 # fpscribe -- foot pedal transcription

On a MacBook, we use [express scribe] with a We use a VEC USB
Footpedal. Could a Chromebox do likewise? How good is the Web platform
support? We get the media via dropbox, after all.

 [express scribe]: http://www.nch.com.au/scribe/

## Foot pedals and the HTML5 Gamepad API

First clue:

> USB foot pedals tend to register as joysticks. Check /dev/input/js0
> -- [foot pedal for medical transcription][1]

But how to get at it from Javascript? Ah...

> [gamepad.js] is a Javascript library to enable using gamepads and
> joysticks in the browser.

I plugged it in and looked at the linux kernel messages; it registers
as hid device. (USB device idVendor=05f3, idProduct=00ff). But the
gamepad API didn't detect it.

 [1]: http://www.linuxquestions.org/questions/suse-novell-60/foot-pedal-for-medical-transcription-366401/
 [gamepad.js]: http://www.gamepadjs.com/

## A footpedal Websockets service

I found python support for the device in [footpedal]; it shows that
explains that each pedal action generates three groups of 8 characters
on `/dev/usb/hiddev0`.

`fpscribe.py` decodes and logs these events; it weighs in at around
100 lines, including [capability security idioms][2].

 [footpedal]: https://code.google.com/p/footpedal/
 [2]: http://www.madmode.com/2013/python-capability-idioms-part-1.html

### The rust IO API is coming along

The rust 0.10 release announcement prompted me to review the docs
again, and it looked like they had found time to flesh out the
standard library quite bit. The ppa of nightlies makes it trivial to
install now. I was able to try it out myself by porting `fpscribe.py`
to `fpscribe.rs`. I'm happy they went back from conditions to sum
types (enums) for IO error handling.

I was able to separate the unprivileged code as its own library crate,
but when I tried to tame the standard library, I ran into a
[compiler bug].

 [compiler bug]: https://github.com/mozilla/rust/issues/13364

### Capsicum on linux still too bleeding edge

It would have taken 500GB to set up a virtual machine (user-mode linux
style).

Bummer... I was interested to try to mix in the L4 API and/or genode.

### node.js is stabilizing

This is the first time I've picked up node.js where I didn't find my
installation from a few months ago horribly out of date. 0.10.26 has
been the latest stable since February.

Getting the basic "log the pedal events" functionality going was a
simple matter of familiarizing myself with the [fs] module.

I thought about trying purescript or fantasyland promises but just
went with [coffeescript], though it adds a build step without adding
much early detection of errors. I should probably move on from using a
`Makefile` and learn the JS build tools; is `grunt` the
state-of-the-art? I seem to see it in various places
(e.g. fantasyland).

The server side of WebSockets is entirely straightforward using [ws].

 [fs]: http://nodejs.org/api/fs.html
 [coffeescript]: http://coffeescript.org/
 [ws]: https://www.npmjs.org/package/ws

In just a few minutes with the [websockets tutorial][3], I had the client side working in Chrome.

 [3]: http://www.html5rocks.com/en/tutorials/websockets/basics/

· · · ·

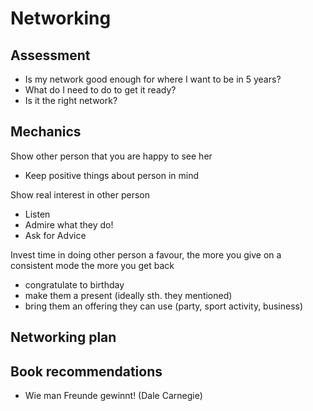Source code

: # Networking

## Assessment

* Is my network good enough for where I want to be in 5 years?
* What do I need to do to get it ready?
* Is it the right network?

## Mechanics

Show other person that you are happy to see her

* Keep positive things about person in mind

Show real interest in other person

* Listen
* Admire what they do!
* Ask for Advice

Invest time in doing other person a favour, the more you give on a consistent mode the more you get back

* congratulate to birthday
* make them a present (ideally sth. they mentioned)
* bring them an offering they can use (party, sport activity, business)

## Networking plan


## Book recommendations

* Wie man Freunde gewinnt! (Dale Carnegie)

· · · ·

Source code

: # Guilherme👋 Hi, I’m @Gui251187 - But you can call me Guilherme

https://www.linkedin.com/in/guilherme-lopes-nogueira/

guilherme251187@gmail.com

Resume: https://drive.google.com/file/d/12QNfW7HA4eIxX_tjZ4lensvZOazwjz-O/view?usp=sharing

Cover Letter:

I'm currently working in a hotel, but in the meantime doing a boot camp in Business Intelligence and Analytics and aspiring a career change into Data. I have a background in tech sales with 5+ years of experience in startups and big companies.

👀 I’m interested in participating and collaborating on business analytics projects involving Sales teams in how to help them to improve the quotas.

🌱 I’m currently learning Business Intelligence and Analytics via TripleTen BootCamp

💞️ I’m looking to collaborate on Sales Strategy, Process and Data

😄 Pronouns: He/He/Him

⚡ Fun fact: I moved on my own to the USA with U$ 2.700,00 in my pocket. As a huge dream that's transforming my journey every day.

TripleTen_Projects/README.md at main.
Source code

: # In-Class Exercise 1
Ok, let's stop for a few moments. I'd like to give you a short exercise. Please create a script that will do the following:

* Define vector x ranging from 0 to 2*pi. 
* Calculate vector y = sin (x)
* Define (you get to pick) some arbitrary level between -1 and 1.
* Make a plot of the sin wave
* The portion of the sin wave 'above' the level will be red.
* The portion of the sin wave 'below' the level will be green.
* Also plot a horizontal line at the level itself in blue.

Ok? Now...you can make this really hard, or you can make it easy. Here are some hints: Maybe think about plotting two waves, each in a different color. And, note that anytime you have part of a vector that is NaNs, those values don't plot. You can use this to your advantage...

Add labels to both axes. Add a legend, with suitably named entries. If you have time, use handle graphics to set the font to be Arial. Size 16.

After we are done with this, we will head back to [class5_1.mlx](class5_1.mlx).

· · · ·

--- Work request ---
The expected output is every line of the records in which the string "capability" appears.

--- Solution to this exercise ---
100 lines, including [capability security idioms][2].
 [2]: http://www.madmode.com/2013/python-capability-idioms-part-1.html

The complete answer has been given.